About this exercise | I need each line of the entries below that includes the string "Sardou".

Source information |
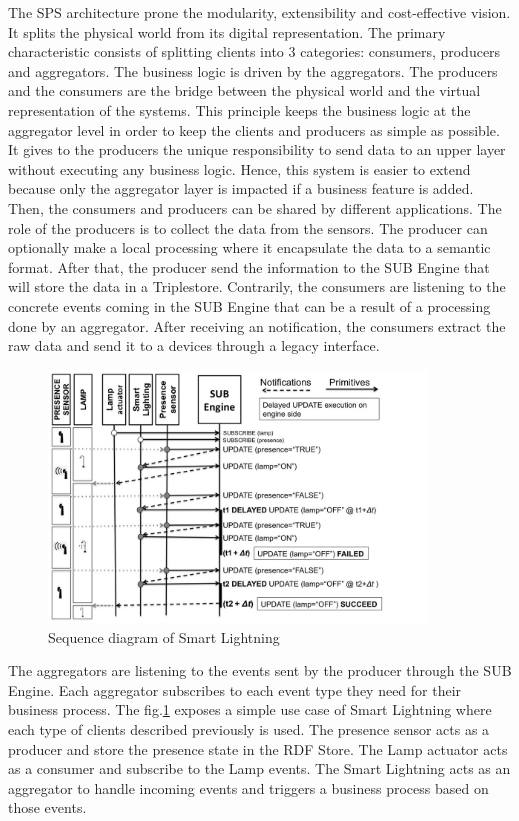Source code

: \documentclass[11pt]{article}
\begin{document}
The SPS architecture prone the modularity, extensibility and cost-effective vision. It splits the physical world from its digital representation. The primary characteristic consists of splitting clients into 3 categories: consumers, producers and aggregators. The business logic is driven by the aggregators. The producers and the consumers are the bridge between the physical world and the virtual representation of the systems. This principle keeps the business logic at the aggregator level in order to keep the clients and producers as simple as possible. It gives to the producers the unique responsibility to send data to an upper layer without executing any business logic. Hence, this system is easier to extend because only the aggregator layer is impacted if a business feature is added. Then, the consumers and producers can be shared by different applications.
\newline
\newline
The role of the producers is to collect the data from the sensors. The producer can optionally make a local processing where it encapsulate the data to a semantic format. After that, the producer send the information to the SUB Engine that will store the data in a Triplestore.
Contrarily, the consumers are listening to the concrete events coming in the SUB Engine that can be a result of a processing done by an aggregator. After receiving an notification, the consumers extract the raw data and send it to a devices through a legacy interface.
\begin{figure}[H]
	\includegraphics[width=\textwidth,height=190pt]{assets/simple_SPS_example.png}
	\caption{Sequence diagram of Smart Lightning\cite{article_SPS}}
	\label{fig:Sequence-diagram-of-Smart-Lightning}
\end{figure}
The aggregators are listening to the events sent by the producer through the SUB Engine. Each aggregator subscribes to each event type they need for their business process. The fig.\ref{fig:Sequence-diagram-of-Smart-Lightning} exposes a simple use case of Smart Lightning where each type of clients described previously is used. The presence sensor acts as a producer and store the presence state in the RDF Store. The Lamp actuator acts as a consumer and subscribe to the Lamp events. The Smart Lightning acts as an aggregator to handle incoming events and triggers a business process based on those events.
\end{document}
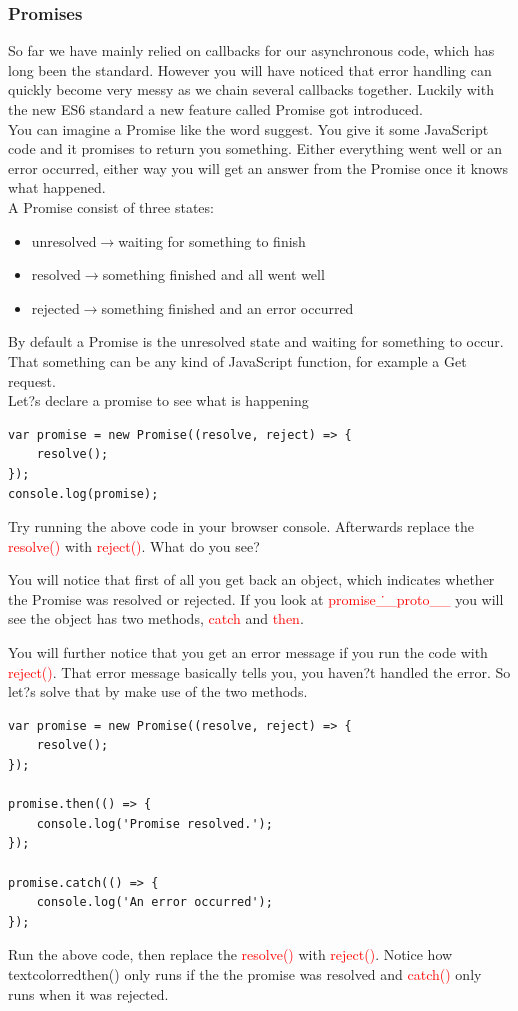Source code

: \documentclass[a4paper]{article}
\begin{document}
\subsubsection{Promises}
So far we have mainly relied on callbacks for our asynchronous code, which has long been the standard. However you will have noticed that error handling can quickly become very messy as we chain several callbacks together. Luckily with the new ES6 standard a new feature called Promise got introduced. \\

You can imagine a Promise like the word suggest. You give it some JavaScript code and it promises to return you something. Either everything went well or an error occurred, either way you will get an answer from the Promise once it knows what happened.\\

A Promise consist of three states:
\begin{itemize}
\item unresolved$\rightarrow$waiting for something to finish
\item resolved$\rightarrow$something finished and all went well
\item rejected$\rightarrow$something finished and an error occurred
\end{itemize}

By default a Promise is the unresolved state and waiting for something to occur. That something can be any kind of JavaScript function, for example a Get request.\\

Let?s declare a promise to see what is happening

\begin{lstlisting}
var promise = new Promise((resolve, reject) => {
    resolve();
});
console.log(promise);
\end{lstlisting}
Try running the above code in your browser console. Afterwards replace the \textcolor{red}{resolve()} with \textcolor{red}{reject()}. What do you see?

You will notice that first of all you get back an object, which indicates whether the Promise was resolved or rejected. If you look at \textcolor{red}{promise\.\_\_proto\_\_} you will see the object has two methods, \textcolor{red}{catch} and \textcolor{red}{then}.

You will further notice that you get an error message if you run the code with \textcolor{red}{reject()}. That error message basically tells you, you haven?t handled the error. So let?s solve that by make use of the two methods.
\begin{lstlisting}
var promise = new Promise((resolve, reject) => {
    resolve();
});

promise.then(() => {
    console.log('Promise resolved.');
});

promise.catch(() => {
    console.log('An error occurred');
});
\end{lstlisting}
Run the above code, then replace the \textcolor{red}{resolve()} with \textcolor{red}{reject()}. Notice how textcolor{red}{then()} only runs if the the promise was resolved and \textcolor{red}{catch()} only runs when it was rejected.
\end{document}
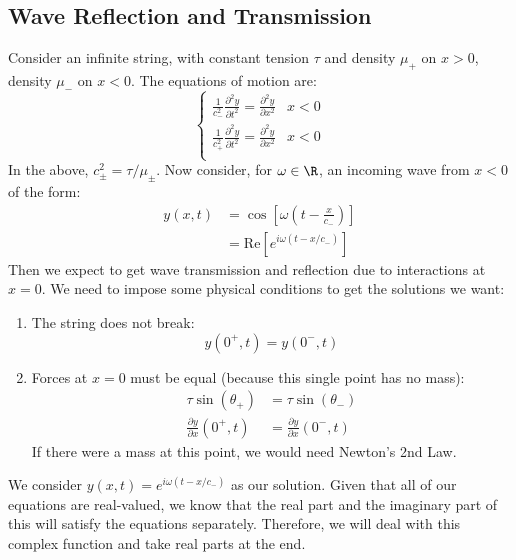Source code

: \documentclass[../Main.tex]{subfiles}
\begin{document}
\subsection{Wave Reflection and Transmission}
Consider an infinite string, with constant tension $\tau$ and density $\mu_+$ on $x > 0$, density $\mu_-$ on $x < 0$. The equations of motion are:
\begin{equation*}
    \begin{cases}
        \frac{1}{c_-^2}\frac{\partial^{2}y}{\partial t^{2}} = \frac{\partial^{2}y}{\partial x^{2}} & x < 0 \\
        \frac{1}{c_+^2}\frac{\partial^{2}y}{\partial t^{2}} = \frac{\partial^{2}y}{\partial x^{2}} & x < 0 \\
    \end{cases}
\end{equation*}
In the above, $c_{\pm}^2 = \tau / \mu_{\pm}$. Now consider, for $\omega \in \R$, an incoming wave from $x < 0$ of the form:
\begin{align*}
    y(x, t) &= \cos\left[\omega \left(t - \frac{x}{c_-}\right)\right] \\
    &= \text{Re} \left[e^{i\omega(t - x/c_-)}\right]
\end{align*}
Then we expect to get wave transmission and reflection due to interactions at $x = 0$. We need to impose some physical conditions to get the solutions we want:
\begin{enumerate}
    \item The string does not break:
        \begin{equation*}
            y(0^+, t) = y(0^-, t)
        \end{equation*}
    \item Forces at $x = 0$ must be equal (because this single point has no mass):
        \begin{align*}
            \tau \sin(\theta_+) &= \tau \sin(\theta_-) \\
            \frac{\partial y}{\partial x}(0^+, t) &= \frac{\partial y}{\partial x} (0^-, t)
        \end{align*}
        If there were a mass at this point, we would need Newton's 2nd Law.
\end{enumerate}
We consider $y(x, t) = e^{i\omega (t - x / c_-)}$ as our solution. Given that all of our equations are real-valued, we know that the real part and the imaginary part of this will satisfy the equations separately. Therefore, we will deal with this complex function and take real parts at the end.
\end{document}
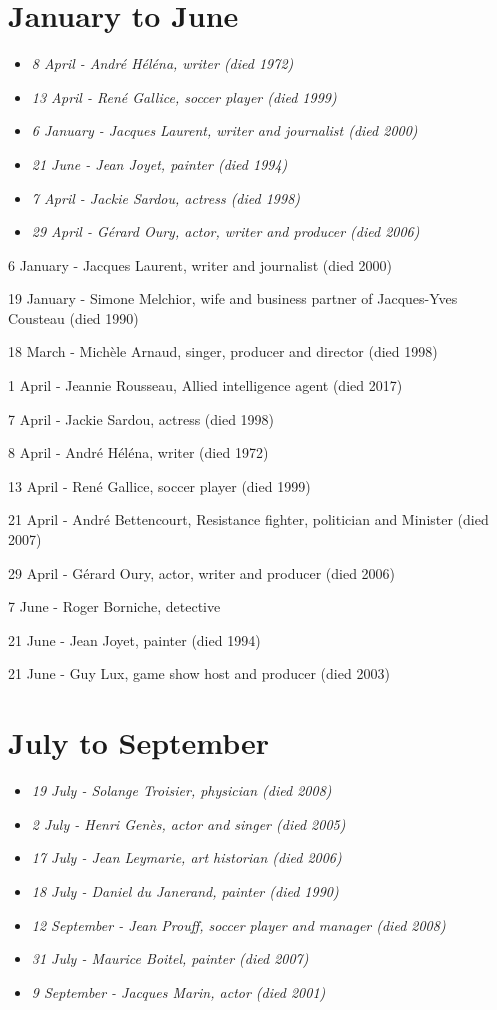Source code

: \section{January to June}\label{january-to-june}

\begin{itemize}
\item
  \emph{8 April - André Héléna, writer (died 1972)}
\item
  \emph{13 April - René Gallice, soccer player (died 1999)}
\item
  \emph{6 January - Jacques Laurent, writer and journalist (died 2000)}
\item
  \emph{21 June - Jean Joyet, painter (died 1994)}
\item
  \emph{7 April - Jackie Sardou, actress (died 1998)}
\item
  \emph{29 April - Gérard Oury, actor, writer and producer (died 2006)}
\end{itemize}

6 January - Jacques Laurent, writer and journalist (died 2000)

19 January - Simone Melchior, wife and business partner of Jacques-Yves
Cousteau (died 1990)

18 March - Michèle Arnaud, singer, producer and director (died 1998)

1 April - Jeannie Rousseau, Allied intelligence agent (died 2017)

7 April - Jackie Sardou, actress (died 1998)

8 April - André Héléna, writer (died 1972)

13 April - René Gallice, soccer player (died 1999)

21 April - André Bettencourt, Resistance fighter, politician and
Minister (died 2007)

29 April - Gérard Oury, actor, writer and producer (died 2006)

7 June - Roger Borniche, detective

21 June - Jean Joyet, painter (died 1994)

21 June - Guy Lux, game show host and producer (died 2003)

\section{July to September}\label{july-to-september}

\begin{itemize}
\item
  \emph{19 July - Solange Troisier, physician (died 2008)}
\item
  \emph{2 July - Henri Genès, actor and singer (died 2005)}
\item
  \emph{17 July - Jean Leymarie, art historian (died 2006)}
\item
  \emph{18 July - Daniel du Janerand, painter (died 1990)}
\item
  \emph{12 September - Jean Prouff, soccer player and manager (died
  2008)}
\item
  \emph{31 July - Maurice Boitel, painter (died 2007)}
\item
  \emph{9 September - Jacques Marin, actor (died 2001)}
\end{itemize}

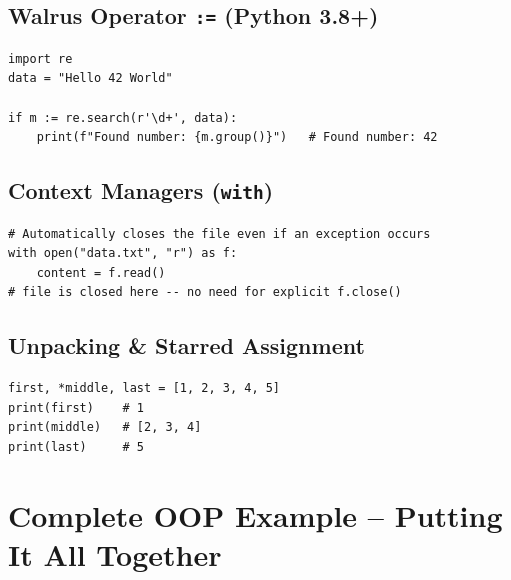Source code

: \documentclass[12pt,a4paper]{article}
\begin{document}
\subsection{Walrus Operator \texttt{:=} (Python 3.8+)}

\begin{lstlisting}
import re
data = "Hello 42 World"

if m := re.search(r'\d+', data):
    print(f"Found number: {m.group()}")   # Found number: 42
\end{lstlisting}

\subsection{Context Managers (\texttt{with})}

\begin{lstlisting}
# Automatically closes the file even if an exception occurs
with open("data.txt", "r") as f:
    content = f.read()
# file is closed here -- no need for explicit f.close()
\end{lstlisting}

\subsection{Unpacking \& Starred Assignment}

\begin{lstlisting}
first, *middle, last = [1, 2, 3, 4, 5]
print(first)    # 1
print(middle)   # [2, 3, 4]
print(last)     # 5
\end{lstlisting}

\section{Complete OOP Example -- Putting It All Together}
\end{document}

Response to the task |
  \emph{7 April - Jackie Sardou, actress (died 1998)}
7 April - Jackie Sardou, actress (died 1998)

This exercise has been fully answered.